## TO DO
Return, word for word, only the lines of the data below that lie between the line with "opinion, along with" and the line with "This is because", those two lines included.

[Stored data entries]
*** Block opens ***

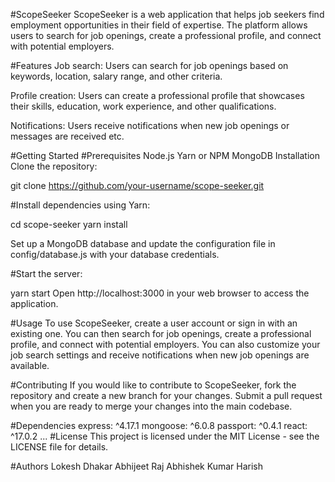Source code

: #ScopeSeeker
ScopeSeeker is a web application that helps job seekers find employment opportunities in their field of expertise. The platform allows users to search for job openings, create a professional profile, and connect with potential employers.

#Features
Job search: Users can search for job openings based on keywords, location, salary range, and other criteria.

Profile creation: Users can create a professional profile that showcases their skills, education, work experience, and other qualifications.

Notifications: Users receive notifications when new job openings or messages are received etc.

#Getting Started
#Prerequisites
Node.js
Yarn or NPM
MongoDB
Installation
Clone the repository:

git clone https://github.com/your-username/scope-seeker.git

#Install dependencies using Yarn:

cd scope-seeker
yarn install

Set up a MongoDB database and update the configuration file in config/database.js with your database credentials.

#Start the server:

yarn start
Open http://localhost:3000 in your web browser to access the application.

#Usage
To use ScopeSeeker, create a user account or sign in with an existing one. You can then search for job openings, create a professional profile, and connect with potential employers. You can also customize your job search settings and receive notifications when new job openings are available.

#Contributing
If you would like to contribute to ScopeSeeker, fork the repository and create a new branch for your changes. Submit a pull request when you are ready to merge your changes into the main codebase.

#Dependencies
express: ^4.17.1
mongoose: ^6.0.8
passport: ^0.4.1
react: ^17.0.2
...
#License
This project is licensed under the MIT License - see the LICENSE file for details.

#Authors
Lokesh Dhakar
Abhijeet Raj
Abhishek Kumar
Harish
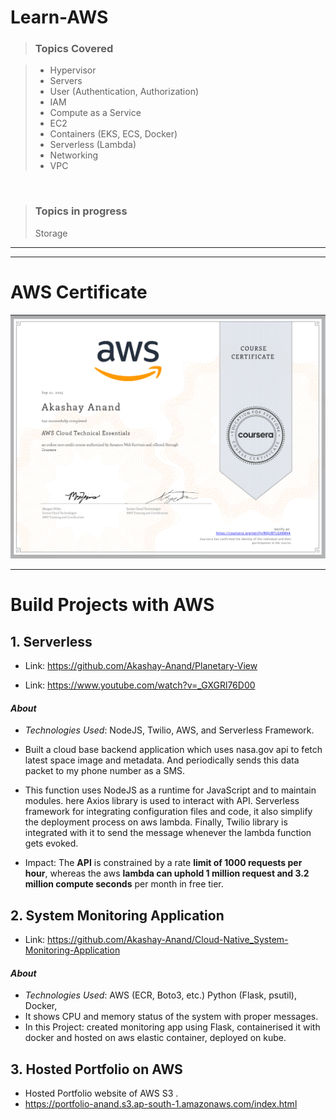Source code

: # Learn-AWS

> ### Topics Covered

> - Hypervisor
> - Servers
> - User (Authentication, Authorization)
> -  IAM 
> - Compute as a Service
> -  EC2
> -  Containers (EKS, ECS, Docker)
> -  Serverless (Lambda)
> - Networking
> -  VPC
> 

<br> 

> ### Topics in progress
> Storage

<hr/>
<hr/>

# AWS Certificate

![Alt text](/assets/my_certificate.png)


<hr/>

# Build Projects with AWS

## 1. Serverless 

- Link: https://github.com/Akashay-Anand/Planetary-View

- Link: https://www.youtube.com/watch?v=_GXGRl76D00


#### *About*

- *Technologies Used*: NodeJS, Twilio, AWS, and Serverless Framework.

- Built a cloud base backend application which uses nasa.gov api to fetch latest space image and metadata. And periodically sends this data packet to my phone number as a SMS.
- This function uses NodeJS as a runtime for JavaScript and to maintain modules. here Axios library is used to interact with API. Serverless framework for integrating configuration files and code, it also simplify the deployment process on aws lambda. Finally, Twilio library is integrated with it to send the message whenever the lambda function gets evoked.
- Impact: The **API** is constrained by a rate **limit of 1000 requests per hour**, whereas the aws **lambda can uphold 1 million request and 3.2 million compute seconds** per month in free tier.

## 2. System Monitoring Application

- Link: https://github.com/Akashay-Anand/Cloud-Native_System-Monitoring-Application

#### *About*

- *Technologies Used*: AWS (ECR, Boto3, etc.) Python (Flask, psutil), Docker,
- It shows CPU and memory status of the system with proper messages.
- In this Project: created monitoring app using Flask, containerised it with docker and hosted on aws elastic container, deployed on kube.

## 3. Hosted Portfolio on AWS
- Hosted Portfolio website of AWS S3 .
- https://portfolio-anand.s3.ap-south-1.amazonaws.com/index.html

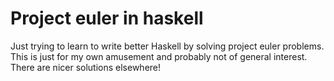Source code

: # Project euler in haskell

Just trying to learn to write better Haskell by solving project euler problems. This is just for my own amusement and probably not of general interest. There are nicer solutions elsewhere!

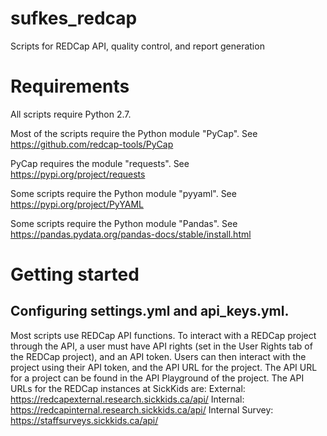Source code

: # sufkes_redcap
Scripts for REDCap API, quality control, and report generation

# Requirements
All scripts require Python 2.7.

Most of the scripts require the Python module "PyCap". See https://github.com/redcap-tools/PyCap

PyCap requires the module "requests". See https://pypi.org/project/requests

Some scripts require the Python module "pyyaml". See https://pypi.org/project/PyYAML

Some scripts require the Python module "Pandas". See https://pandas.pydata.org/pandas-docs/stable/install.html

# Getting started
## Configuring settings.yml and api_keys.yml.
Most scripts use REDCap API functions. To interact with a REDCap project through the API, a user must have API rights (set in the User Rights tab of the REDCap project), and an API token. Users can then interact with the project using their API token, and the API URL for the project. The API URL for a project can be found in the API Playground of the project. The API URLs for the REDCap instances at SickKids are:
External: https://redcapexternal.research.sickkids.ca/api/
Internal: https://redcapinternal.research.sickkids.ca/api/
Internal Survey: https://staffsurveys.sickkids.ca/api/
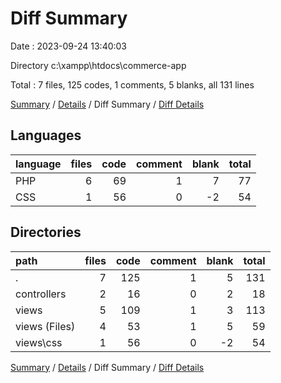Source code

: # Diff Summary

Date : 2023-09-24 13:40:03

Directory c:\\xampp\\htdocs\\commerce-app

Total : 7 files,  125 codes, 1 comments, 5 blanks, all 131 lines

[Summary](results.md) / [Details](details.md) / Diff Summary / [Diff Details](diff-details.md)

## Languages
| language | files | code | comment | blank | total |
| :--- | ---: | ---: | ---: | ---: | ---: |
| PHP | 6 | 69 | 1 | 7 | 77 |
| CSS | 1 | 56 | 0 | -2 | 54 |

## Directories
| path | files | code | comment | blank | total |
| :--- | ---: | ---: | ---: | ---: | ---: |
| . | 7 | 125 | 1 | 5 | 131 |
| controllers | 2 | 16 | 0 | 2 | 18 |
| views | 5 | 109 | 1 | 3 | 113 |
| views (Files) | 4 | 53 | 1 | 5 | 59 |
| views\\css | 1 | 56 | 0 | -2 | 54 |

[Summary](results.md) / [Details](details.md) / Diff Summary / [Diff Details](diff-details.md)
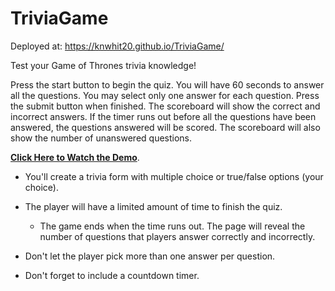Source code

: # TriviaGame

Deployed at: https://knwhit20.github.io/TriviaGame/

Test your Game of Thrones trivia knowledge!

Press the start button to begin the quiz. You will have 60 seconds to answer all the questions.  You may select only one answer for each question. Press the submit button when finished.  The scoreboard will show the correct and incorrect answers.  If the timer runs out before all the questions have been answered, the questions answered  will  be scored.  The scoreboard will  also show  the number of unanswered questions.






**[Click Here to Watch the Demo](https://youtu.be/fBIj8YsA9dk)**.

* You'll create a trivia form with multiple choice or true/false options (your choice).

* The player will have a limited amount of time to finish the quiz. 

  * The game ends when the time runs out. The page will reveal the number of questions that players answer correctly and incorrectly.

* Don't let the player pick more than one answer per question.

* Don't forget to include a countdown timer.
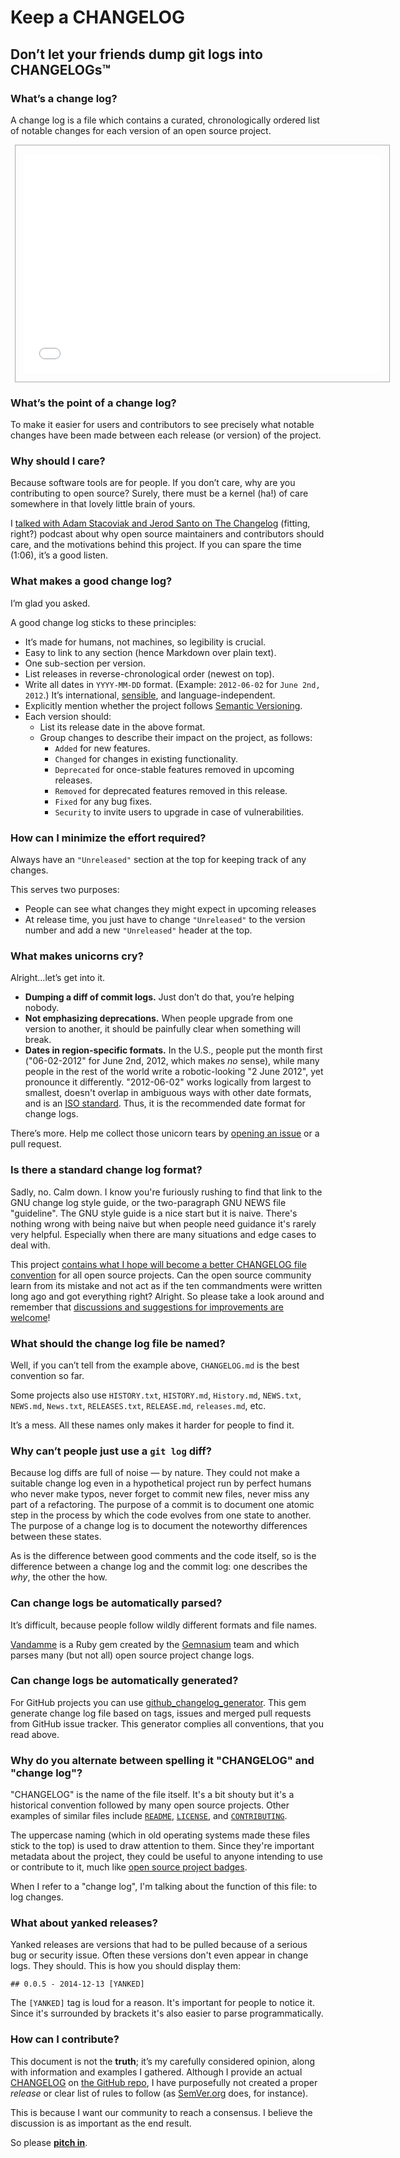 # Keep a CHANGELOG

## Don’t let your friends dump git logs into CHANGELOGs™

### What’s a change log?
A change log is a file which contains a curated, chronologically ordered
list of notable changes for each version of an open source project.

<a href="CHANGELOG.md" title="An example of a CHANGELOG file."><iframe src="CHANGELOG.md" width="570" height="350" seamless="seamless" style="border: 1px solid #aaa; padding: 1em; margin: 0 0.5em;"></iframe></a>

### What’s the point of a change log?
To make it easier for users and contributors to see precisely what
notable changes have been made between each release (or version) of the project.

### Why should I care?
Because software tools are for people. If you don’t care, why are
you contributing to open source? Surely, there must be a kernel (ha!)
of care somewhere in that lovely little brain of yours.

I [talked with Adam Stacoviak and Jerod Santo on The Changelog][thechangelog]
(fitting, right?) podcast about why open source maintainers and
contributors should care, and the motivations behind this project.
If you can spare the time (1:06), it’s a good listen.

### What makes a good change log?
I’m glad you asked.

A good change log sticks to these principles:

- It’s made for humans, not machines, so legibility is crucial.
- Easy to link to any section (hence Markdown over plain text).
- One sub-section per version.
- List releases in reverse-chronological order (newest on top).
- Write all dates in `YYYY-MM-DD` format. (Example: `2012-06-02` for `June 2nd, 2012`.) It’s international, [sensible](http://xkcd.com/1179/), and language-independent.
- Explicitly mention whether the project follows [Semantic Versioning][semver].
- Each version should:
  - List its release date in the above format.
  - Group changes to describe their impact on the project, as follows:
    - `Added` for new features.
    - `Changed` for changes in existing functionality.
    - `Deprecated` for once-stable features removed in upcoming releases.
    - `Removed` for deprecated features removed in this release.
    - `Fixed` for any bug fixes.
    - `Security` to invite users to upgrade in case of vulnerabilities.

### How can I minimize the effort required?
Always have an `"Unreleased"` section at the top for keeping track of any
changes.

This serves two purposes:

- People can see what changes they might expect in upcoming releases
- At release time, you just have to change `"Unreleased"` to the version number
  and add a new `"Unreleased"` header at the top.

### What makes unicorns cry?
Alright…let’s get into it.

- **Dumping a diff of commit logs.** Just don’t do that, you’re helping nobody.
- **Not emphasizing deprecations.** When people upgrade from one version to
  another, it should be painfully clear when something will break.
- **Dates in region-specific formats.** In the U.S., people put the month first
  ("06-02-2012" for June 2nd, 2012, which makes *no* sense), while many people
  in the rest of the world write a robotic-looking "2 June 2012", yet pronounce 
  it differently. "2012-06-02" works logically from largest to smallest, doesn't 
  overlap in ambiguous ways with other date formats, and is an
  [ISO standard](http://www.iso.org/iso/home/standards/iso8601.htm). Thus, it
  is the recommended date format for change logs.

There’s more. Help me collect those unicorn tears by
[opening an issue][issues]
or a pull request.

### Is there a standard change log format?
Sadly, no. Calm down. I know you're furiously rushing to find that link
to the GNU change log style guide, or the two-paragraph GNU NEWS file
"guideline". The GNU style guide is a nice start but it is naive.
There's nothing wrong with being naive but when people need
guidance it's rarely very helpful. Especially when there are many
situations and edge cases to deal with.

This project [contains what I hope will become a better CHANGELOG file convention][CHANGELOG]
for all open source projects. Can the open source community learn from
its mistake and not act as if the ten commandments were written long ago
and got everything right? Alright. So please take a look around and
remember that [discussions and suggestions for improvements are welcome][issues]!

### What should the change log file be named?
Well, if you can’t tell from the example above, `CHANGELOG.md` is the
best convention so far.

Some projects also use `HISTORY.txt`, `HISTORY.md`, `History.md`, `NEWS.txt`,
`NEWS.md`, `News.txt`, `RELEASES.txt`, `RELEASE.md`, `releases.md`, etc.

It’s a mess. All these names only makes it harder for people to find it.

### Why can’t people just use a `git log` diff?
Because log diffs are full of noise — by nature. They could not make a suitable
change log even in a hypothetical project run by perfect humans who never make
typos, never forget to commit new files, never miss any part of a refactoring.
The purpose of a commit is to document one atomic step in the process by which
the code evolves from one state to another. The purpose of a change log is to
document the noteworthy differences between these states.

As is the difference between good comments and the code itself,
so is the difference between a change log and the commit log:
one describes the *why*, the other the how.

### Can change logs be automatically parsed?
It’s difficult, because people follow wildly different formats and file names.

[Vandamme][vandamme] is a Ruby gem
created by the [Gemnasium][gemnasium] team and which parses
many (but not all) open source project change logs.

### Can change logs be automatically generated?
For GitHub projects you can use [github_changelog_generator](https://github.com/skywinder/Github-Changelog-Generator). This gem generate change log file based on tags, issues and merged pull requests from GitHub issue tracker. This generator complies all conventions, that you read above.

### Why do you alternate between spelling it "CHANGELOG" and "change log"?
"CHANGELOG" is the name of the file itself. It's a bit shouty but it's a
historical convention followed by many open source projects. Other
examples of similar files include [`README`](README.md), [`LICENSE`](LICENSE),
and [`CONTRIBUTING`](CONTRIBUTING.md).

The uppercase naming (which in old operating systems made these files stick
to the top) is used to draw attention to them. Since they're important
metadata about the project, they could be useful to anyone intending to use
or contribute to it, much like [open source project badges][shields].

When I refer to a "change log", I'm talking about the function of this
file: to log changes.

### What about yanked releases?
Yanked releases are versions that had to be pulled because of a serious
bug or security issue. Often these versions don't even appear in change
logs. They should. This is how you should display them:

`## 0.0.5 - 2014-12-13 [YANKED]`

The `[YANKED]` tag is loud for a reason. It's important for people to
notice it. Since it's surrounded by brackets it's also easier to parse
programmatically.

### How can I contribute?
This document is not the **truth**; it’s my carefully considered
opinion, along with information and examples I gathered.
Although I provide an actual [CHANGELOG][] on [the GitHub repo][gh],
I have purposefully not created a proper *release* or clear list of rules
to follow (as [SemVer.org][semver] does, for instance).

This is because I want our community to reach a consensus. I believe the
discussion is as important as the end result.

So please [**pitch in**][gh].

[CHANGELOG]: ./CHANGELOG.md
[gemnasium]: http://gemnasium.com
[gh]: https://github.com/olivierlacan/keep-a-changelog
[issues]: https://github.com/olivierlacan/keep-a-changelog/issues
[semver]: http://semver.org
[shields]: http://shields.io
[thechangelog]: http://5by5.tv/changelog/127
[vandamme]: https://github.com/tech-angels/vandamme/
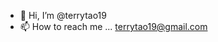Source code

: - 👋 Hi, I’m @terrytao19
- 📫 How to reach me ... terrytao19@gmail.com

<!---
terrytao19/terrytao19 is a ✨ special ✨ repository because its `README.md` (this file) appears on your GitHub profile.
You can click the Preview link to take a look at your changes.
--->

*** Block closes ***

## EXERCISE RESULT
opinion, along with information and examples I gathered.
Although I provide an actual [CHANGELOG][] on [the GitHub repo][gh],
I have purposefully not created a proper *release* or clear list of rules
to follow (as [SemVer.org][semver] does, for instance).

This is because I want our community to reach a consensus. I believe the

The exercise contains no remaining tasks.